If we were all hardwired to be attracted to persons of the same race/ethnicity, you’d probably expect to see that, in our sexual fantasies, we’d all be fantasizing mostly about people of the same racial/ethnic group as us, right? However, that’s not what we see at all.
For example, in the survey of 4,175 Americans’ sexual fantasies I conducted for my book Tell Me What You Want, I found that Whites were actually the only group that predominately fantasized about members of their own racial group. Specifically, about 85% of White people fantasized about other White people.
No other racial group showed such a strong ingroup preference in their fantasies. In fact, most other groups showed a strong outgroup preference. Notably, Asian Americans fantasized about White partners at about the same rate that White participants did.
A majority of Hispanic/Latino(a) and Black adults also reported that they primarily fantasize about persons from other racial groups.
In short, Whites mostly fantasized about Whites, and racial minorities in general were more likely to fantasize about Whites than anyone else. It’s difficult to explain findings like this through the lens of anything other than culture.
Culture sends strong messages about standards of beauty and attractiveness, and in American culture, Whites have historically had the most power to shape these standards. This has established a racial hierarchy of attractiveness that appears to have crept into our sexual fantasies.
At a broad level, culture helps to shape who and what we find attractive—however, our local environments also play a big role. Social psychologists have long written about the propinquity effect, or the idea that we’re most likely to begin relationships with people we encounter frequently.
This makes sense because when we encounter people often, it can establish a sense of familiarity, safety, and comfort.
This effect helps to explain, in part, why interracial dating and marriages were historically rare in the United States—people lived in very ethnically segregated communities, so the people you encountered most often tended to be from the same ethnic group. Of course, there were also explicit legal and social prohibitions banning interracial marriages for quite a long time, too, which obviously played a big role in terms of why dating across races was rare. Believe it or not, it wasn’t until 1991 (less than 30 years ago) that more Americans approved than disapproved of interracial marriage for the very first time .

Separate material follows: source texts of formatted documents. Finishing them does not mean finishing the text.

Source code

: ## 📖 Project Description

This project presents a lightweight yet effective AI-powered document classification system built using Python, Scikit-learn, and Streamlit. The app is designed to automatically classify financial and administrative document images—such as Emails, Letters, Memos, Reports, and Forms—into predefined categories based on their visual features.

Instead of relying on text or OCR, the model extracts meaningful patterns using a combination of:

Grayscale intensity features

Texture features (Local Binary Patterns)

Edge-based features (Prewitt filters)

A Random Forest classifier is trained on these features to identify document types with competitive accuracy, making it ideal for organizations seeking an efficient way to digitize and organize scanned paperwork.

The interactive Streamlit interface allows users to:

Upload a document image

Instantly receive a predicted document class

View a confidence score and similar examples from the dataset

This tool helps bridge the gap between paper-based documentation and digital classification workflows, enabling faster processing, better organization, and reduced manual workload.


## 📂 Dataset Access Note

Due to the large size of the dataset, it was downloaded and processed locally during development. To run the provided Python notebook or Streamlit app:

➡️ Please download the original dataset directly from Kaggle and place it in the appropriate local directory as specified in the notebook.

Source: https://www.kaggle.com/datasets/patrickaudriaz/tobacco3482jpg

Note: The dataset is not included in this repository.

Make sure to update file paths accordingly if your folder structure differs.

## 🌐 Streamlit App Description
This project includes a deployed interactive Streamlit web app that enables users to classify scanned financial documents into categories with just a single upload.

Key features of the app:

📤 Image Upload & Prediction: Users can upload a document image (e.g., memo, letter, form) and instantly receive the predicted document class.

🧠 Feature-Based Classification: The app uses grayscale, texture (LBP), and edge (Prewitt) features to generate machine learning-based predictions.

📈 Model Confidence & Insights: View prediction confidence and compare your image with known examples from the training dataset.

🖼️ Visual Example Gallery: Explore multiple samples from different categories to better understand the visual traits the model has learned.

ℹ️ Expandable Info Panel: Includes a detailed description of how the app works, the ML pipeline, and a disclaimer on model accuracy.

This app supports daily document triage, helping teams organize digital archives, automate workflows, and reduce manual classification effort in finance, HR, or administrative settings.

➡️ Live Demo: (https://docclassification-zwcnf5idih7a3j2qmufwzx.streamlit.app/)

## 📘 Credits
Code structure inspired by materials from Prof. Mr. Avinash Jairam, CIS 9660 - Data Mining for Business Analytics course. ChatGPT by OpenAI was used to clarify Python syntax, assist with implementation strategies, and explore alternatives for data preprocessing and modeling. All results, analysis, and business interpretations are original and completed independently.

As racial stratification has decreased in the US and social acceptance of interracial relationships has increased, more Americans have begun to date outside of their own race. In fact, the percentage of interracial marriages in the US has increased from 3% to 17% since the 1960s.
Part of the rise in interracial dating is also attributed to the rise of online dating. Online dating creates a “virtual propinquity effect,” which allows us to encounter a much wider and more diverse range of potential partners than the ones we would encounter in person only. Consistent with this idea, the rate of interracial marriages has increased at a steeper rate as online dating has become more popular .
Research also shows that couples who meet online are more likely to be interracial than those who meet in person , which suggests that as online dating continues to gain in popularity, we’re only likely to see this rise even further.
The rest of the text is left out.